YOUR TASK: If a line of the records holds the word "edition", copy it out.

--- MATERIAL FOR THE TASK Enclosed Below ---

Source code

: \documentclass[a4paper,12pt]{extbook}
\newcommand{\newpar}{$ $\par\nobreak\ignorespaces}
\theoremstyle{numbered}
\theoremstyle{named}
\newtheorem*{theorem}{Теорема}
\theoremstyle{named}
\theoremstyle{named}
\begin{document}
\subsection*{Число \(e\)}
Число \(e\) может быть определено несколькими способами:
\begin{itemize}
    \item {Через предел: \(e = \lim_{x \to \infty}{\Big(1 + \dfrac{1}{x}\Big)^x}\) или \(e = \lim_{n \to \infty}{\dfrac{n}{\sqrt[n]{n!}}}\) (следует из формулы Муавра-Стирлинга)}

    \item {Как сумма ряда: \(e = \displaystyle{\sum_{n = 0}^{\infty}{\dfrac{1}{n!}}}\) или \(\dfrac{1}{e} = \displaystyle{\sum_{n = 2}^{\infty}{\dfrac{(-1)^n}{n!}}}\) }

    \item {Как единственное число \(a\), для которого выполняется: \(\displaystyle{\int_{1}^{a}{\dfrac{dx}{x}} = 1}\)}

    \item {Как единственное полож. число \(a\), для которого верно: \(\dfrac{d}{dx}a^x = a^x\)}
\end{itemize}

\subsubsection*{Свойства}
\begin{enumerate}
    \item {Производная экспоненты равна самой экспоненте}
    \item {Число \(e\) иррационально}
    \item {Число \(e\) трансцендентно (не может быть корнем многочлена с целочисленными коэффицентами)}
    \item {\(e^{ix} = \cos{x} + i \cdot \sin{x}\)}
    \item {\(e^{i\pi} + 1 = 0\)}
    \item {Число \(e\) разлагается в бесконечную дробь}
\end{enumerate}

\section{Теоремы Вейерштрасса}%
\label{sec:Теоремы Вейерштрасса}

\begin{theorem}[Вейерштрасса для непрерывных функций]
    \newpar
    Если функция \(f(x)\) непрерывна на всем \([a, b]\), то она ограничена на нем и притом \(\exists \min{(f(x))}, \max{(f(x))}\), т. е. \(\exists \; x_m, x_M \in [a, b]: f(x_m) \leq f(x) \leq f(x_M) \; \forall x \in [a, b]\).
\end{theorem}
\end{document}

--- End of Enclosed MATERIAL FOR THE TASK ---
--- MATERIAL FOR THE TASK Enclosed Below ---

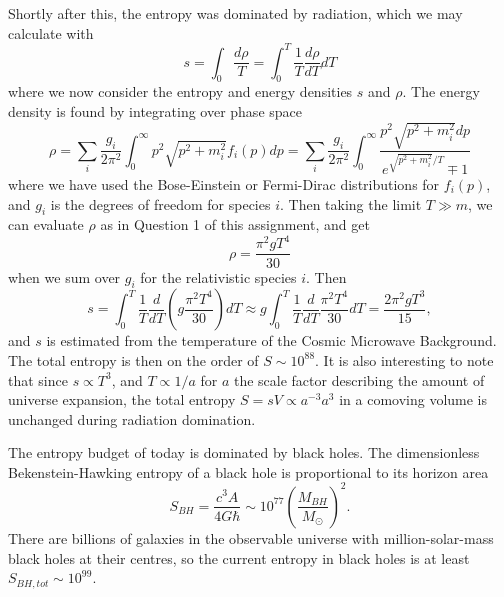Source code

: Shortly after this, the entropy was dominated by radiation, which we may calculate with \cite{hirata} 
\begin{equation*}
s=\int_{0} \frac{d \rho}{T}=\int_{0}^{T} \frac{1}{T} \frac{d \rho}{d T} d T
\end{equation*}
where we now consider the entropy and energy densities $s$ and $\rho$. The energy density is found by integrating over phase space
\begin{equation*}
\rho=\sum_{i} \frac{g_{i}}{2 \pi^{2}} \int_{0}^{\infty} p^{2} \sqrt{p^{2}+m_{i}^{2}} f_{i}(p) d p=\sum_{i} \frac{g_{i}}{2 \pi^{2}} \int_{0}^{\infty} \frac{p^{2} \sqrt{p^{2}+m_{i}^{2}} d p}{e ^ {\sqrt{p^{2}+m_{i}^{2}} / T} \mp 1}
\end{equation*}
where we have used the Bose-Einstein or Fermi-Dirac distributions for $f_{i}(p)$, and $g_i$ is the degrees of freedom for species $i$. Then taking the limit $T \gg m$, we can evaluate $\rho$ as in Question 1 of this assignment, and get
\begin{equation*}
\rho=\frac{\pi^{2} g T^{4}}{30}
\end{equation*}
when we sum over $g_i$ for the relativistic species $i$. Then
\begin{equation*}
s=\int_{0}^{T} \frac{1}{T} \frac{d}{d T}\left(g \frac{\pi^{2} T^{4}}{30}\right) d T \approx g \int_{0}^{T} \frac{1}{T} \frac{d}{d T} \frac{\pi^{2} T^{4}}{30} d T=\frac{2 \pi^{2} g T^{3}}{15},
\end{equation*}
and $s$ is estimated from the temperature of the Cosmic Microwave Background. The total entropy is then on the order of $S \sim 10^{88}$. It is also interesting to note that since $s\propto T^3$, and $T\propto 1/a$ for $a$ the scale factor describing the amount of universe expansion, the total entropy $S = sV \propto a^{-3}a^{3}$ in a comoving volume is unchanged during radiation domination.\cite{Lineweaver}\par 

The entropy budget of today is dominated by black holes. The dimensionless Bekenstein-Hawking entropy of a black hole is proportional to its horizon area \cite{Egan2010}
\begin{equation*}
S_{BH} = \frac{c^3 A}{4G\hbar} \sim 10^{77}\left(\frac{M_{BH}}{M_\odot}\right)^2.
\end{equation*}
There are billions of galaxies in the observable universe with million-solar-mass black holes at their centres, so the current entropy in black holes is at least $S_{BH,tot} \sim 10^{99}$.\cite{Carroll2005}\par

--- End of Enclosed MATERIAL FOR THE TASK ---
--- MATERIAL FOR THE TASK Enclosed Below ---

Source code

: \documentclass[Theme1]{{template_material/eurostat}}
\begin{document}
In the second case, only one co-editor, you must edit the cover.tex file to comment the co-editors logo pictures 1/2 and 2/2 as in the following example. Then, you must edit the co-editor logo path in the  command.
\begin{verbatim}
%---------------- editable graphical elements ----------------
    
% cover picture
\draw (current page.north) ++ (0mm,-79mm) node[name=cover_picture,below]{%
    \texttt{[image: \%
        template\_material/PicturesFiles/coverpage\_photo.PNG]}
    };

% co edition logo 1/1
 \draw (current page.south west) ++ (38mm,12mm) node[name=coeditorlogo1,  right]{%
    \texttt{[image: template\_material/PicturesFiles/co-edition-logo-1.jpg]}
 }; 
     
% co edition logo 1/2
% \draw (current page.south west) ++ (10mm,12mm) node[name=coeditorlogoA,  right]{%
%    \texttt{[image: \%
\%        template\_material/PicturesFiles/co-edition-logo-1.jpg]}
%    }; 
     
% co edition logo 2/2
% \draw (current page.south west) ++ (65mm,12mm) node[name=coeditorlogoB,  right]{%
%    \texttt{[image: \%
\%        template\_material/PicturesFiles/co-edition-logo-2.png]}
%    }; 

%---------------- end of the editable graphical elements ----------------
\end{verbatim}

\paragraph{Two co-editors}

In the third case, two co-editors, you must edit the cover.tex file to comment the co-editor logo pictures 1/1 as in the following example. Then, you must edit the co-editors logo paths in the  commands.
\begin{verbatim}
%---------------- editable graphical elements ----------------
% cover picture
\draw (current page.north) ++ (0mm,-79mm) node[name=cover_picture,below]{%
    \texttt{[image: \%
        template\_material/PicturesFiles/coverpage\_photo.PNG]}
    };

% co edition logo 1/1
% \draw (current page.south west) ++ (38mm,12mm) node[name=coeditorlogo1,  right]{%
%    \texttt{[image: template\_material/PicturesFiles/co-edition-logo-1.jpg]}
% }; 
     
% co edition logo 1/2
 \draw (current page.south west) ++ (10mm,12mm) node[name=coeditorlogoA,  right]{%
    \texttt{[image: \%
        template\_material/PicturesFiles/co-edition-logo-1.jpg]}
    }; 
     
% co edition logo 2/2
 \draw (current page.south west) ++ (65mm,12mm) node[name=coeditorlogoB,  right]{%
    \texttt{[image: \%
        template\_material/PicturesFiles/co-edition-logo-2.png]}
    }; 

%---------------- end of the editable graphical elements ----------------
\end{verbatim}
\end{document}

--- End of Enclosed MATERIAL FOR THE TASK ---

ANSWER BOX:
% co edition logo 1/1
    \texttt{[image: template\_material/PicturesFiles/co-edition-logo-1.jpg]}
% co edition logo 1/2
\%        template\_material/PicturesFiles/co-edition-logo-1.jpg]}
% co edition logo 2/2
\%        template\_material/PicturesFiles/co-edition-logo-2.png]}
% co edition logo 1/1
%    \texttt{[image: template\_material/PicturesFiles/co-edition-logo-1.jpg]}
% co edition logo 1/2
        template\_material/PicturesFiles/co-edition-logo-1.jpg]}
% co edition logo 2/2
        template\_material/PicturesFiles/co-edition-logo-2.png]}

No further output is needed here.